╭─ SOURCE RECORDS

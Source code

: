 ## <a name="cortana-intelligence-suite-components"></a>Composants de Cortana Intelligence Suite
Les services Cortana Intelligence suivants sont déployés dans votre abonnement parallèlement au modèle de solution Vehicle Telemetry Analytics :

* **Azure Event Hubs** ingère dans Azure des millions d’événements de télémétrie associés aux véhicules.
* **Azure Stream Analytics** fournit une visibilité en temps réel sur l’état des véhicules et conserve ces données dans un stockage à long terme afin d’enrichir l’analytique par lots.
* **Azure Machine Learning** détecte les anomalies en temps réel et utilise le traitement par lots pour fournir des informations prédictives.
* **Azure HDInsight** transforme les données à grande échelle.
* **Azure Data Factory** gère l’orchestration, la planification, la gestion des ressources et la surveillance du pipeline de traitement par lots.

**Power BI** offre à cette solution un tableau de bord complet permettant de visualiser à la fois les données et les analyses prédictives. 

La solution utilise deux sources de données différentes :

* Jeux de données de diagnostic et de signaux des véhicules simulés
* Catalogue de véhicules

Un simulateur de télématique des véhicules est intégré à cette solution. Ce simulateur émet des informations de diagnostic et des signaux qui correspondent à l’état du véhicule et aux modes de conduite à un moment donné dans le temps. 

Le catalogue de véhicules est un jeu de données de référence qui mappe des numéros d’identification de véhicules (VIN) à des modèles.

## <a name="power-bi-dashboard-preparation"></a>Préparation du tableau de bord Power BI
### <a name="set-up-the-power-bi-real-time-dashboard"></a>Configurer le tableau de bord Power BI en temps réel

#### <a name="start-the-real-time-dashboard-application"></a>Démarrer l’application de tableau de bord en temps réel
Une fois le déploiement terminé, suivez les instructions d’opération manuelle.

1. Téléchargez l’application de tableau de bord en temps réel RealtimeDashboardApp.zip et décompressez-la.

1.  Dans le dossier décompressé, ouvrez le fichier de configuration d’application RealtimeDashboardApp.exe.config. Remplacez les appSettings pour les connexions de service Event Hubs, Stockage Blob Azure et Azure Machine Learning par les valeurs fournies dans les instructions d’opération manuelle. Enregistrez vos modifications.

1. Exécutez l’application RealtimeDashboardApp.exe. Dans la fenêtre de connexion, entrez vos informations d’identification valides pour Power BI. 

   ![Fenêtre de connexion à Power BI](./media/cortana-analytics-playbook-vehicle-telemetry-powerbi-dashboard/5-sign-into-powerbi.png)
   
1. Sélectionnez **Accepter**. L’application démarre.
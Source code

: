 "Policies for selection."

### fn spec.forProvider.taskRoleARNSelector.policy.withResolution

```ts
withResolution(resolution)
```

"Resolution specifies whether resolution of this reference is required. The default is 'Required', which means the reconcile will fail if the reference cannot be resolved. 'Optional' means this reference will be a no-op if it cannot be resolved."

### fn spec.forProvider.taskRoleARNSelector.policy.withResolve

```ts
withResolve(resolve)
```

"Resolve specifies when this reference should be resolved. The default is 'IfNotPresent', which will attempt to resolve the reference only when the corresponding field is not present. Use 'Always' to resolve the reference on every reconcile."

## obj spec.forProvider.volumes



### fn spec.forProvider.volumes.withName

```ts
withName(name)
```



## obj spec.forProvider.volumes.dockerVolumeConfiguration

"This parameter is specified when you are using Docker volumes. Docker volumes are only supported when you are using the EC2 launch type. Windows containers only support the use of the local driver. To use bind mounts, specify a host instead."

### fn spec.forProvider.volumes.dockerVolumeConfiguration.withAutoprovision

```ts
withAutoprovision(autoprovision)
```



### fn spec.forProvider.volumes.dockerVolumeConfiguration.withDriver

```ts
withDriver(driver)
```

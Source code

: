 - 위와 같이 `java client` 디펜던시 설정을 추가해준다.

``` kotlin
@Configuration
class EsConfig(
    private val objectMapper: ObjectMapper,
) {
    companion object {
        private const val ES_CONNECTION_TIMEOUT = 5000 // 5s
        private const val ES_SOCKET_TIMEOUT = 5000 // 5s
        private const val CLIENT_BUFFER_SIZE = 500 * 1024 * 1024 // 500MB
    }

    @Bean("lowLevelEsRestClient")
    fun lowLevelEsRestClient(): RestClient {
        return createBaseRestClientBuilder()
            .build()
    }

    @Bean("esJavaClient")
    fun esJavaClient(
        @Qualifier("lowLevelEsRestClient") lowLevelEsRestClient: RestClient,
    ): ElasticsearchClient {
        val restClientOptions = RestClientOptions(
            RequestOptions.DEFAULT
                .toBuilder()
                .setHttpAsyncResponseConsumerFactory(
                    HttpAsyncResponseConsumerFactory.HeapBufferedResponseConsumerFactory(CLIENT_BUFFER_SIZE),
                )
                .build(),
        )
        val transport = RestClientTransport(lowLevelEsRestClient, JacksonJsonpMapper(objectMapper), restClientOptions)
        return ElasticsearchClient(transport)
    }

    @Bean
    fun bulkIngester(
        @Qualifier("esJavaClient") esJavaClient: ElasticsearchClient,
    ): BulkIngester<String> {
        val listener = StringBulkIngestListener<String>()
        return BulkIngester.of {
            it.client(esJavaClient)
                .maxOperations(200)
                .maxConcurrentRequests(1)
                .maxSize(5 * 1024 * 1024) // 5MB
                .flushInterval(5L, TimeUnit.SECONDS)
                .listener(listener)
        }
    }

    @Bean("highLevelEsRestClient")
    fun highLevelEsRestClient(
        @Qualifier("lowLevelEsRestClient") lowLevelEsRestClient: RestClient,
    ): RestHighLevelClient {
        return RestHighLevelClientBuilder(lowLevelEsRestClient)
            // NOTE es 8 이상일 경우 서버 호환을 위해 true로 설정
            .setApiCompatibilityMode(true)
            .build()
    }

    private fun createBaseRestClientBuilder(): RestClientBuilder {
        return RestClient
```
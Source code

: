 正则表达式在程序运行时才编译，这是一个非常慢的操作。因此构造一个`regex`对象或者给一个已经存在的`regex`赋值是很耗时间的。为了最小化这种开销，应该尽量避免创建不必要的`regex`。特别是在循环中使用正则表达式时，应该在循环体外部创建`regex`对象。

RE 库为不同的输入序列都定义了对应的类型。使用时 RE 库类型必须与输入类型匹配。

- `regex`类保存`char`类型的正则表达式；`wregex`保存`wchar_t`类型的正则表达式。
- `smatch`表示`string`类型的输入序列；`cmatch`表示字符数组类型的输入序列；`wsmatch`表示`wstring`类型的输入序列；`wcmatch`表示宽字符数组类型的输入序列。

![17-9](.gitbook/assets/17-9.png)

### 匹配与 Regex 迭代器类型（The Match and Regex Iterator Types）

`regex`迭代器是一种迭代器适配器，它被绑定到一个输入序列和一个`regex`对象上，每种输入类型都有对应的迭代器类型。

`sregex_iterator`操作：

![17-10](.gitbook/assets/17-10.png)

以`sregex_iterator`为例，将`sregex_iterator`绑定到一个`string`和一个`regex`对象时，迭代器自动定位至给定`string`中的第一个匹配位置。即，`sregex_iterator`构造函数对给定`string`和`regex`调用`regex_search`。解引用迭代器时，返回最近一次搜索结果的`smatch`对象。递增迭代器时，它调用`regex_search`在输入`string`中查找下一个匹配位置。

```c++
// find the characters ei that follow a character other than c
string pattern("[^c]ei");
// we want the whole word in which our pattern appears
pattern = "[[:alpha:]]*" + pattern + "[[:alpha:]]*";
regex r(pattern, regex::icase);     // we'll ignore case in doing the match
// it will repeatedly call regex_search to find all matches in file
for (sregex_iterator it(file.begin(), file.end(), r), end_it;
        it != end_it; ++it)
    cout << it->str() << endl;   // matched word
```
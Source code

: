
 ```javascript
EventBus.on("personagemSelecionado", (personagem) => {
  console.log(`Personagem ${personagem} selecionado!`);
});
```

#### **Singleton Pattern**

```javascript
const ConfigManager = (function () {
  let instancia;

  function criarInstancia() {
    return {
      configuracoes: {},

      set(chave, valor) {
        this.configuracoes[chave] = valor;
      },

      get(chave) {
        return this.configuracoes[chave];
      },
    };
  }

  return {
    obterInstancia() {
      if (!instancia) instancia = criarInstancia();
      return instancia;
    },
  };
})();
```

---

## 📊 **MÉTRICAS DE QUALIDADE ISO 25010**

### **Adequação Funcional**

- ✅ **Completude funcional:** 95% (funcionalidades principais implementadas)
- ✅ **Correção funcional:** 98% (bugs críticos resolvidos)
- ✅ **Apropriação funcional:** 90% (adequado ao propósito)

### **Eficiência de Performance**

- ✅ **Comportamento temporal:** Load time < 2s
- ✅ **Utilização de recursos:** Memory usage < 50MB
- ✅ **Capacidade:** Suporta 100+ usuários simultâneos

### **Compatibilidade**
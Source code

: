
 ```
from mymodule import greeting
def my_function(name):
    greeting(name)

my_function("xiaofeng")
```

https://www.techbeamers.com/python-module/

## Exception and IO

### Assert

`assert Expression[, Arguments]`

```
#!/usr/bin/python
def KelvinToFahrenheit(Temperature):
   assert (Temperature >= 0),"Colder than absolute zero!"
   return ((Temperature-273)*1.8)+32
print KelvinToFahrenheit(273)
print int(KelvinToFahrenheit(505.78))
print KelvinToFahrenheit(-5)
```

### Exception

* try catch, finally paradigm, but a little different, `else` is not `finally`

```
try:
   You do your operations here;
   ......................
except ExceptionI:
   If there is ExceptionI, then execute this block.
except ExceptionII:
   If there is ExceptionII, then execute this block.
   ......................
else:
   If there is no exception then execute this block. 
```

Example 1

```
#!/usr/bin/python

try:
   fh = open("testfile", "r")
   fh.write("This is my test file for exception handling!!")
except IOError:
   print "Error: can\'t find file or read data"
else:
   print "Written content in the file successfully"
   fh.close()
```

╰─

**WHAT YOU ARE ASKED TO DO:** Wherever the string "there" appears in a line of the records above, copy that line.

**SOLUTION FOR THIS TASK:**
   If there is ExceptionI, then execute this block.
   If there is ExceptionII, then execute this block.
   If there is no exception then execute this block. 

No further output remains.